"Oh, thou little winged thing," she said, "who so easily could'st fly from me! Dost thou use those wings of liberty to draw yet nearer? In this place of high walls and narrow cells, they who have not full freedom, use to the full what freedom they possess, to turn, at my approach and fly from me. Not one if she could choose, would choose to come to me. . . . Is there any honour so great as that of being feared by all? Is there any loneliness so great as by all to be hated? That honour, little bird, is mine; also that loneliness. Who then hath sent thee thus to essay to take both from me?"

Heavy tears continued to fall upon the clasped hands; the worn face was distorted by mental suffering. The frozen soul of Mother Sub-Prioress having melted, the iron of self-knowledge was entering into it, causing the dull ache of a pain unspeakable. Yet she dared not sob, lest the heaving of her bosom should frighten away the little bird perched so lightly on her arm.

This evidence of the trust in her of a little living thing, was the one rope to which Mother Sub-Prioress clung in those first moments, during which the black waters of remorse and despair passed over her head—a rope made of frail enough strands, God knows: bright eyes alert, small clinging feet, a pair of folded wings. Yet do the frailest threads of love and trust, make a safer rope to which to cling when shipwreck threatens the heart, than the iron chains of obligation and duty.

Presently a sordid doubt seized upon Mother Sub-Prioress. Had the robin finished the cheese, and come to her thus, merely to ask for more?

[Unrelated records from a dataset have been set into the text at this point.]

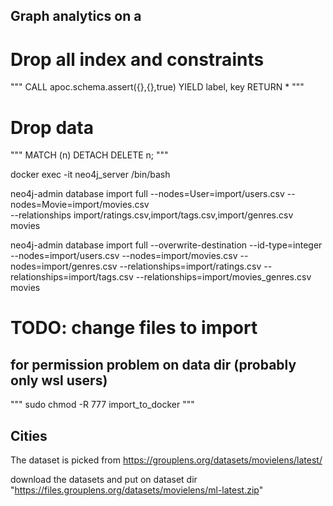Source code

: ## Graph analytics on a 


# Drop all index and constraints
"""
CALL apoc.schema.assert({},{},true) YIELD label, key
RETURN *
"""
# Drop data 
"""
MATCH (n) DETACH DELETE n;
"""

docker exec -it neo4j_server /bin/bash

neo4j-admin database import full
--nodes=User=import/users.csv
--nodes=Movie=import/movies.csv \
--relationships import/ratings.csv,import/tags.csv,import/genres.csv \
movies

neo4j-admin database import full --overwrite-destination --id-type=integer --nodes=import/users.csv --nodes=import/movies.csv --nodes=import/genres.csv --relationships=import/ratings.csv --relationships=import/tags.csv --relationships=import/movies_genres.csv movies

# TODO: change files to import

## for permission problem on data dir (probably only wsl users)
"""
sudo chmod -R 777 import_to_docker
"""
## Cities
The dataset is picked from https://grouplens.org/datasets/movielens/latest/

download the datasets and put on dataset dir "https://files.grouplens.org/datasets/movielens/ml-latest.zip"

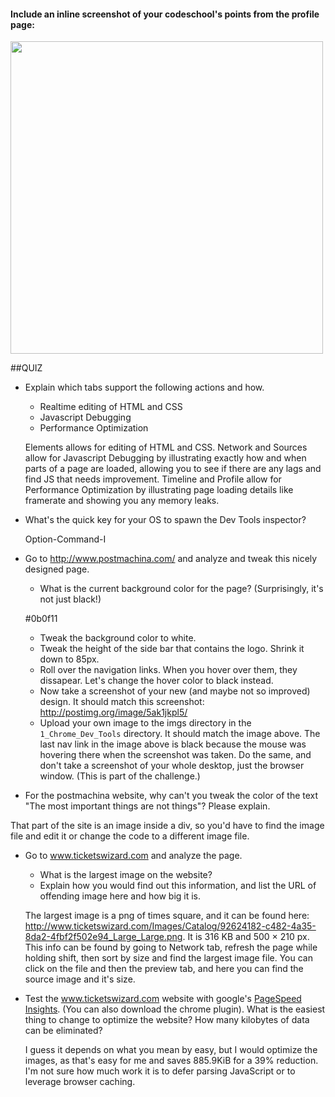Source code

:#### Include an inline screenshot of your codeschool's points from the profile page:

<img src="images/code-school.png" width="500px">

<!-- Modify the Markdown to include your answers. Don't delete the questions! -->

##QUIZ
* Explain which tabs support the following actions and how.
  * Realtime editing of HTML and CSS 
  * Javascript Debugging
  * Performance Optimization 

  Elements allows for editing of HTML and CSS. Network and Sources allow for Javascript Debugging by illustrating exactly how and when parts of a page are loaded, allowing you to see if there are any lags and find JS that needs improvement.  Timeline and Profile allow for Performance Optimization by illustrating page loading details like framerate and showing you any memory leaks.  

* What's the quick key for your OS to spawn the Dev Tools inspector?

  Option-Command-I

* Go to http://www.postmachina.com/ and analyze and tweak this nicely designed page.
  * What is the current background color for the page?  (Surprisingly, it's not just black!)

  #0b0f11

  * Tweak the background color to white.
  * Tweak the height of the side bar that contains the logo.  Shrink it down to 85px.
  * Roll over the navigation links.  When you hover over them, they dissapear.  Let's change the hover color to black instead.
  * Now take a screenshot of your new (and maybe not so improved) design.  It should match this screenshot: http://postimg.org/image/5ak1jkpl5/
  * Upload your own image to the imgs directory in the `1_Chrome_Dev_Tools` directory.  It should match the image above. The last nav link in the image above is black because the mouse was hovering there when the screenshot was taken. Do the same, and don't take a screenshot of your whole desktop, just the browser window. (This is part of the challenge.)

* For the postmachina website, why can't you tweak the color of the text "The most important things are not things"?  Please explain.

That part of the site is an image inside a div, so you'd have to find the image file and edit it or change the code to a different image file.  

* Go to www.ticketswizard.com and analyze the page.  
  * What is the largest image on the website? 
  * Explain how you would find out this information, and list the URL of offending image here and how big it is.

  The largest image is a png of times square, and it can be found here: http://www.ticketswizard.com/Images/Catalog/92624182-c482-4a35-8da2-4fbf2f502e94_Large_Large.png.  It is 316 KB and 500 × 210 px.  This info can be found by going to Network tab, refresh the page while holding shift, then sort by size and find the largest image file.  You can click on the file and then the preview tab, and here you can find the source image and it's size.  

* Test the www.ticketswizard.com website with google's [PageSpeed Insights](http://www.ticketswizard.com/).  (You can also download the chrome plugin).  What is the easiest thing to change to optimize the website?  How many kilobytes of data can be eliminated?

  I guess it depends on what you mean by easy, but I would optimize the images, as that's easy for me and saves 885.9KiB for a 39% reduction.  I'm not sure how much work it is to defer parsing JavaScript or to leverage browser caching.  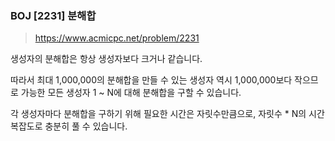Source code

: ### BOJ [2231] 분해합
> https://www.acmicpc.net/problem/2231

생성자의 분해합은 항상 생성자보다 크거나 같습니다.

따라서 최대 1,000,000의 분해합을 만들 수 있는 생성자 역시 1,000,000보다 작으므로 가능한 모든 생성자 1 ~ N에 대해 분해합을 구할 수 있습니다.

각 생성자마다 분해합을 구하기 위해 필요한 시간은 자릿수만큼으로, 자릿수 * N의 시간복잡도로 충분히 풀 수 있습니다.
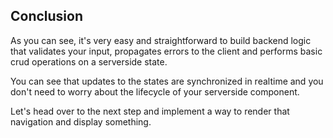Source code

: ## Conclusion

As you can see, it's very easy and straightforward to build backend logic that validates your input, propagates errors to the client and performs basic crud operations on a serverside state.

You can see that updates to the states are synchronized in realtime and you don't need to worry about the lifecycle of your serverside component.

Let's head over to the next step and implement a way to render that navigation and display something.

Very slowly she ventured to turn her head, until the stone coping at her elbow came into her range of vision.

Then a glow of pride and happiness warmed her heart. Three—four—five fragments remained! Not for greed or favour had this little wild thing of his own free will drawn near.

For what, then? . . .

Mother Sub-Prioress whispered the answer; and as she whispered it, her tears fell afresh; but now they were tears without bitterness; a healing fount seemed to well up within her softening heart.

For love? Yea, verily! For love of her, those small brown wings had brought him near, those bright eyes were unafraid.

"For love of me," she whispered. "For love of me."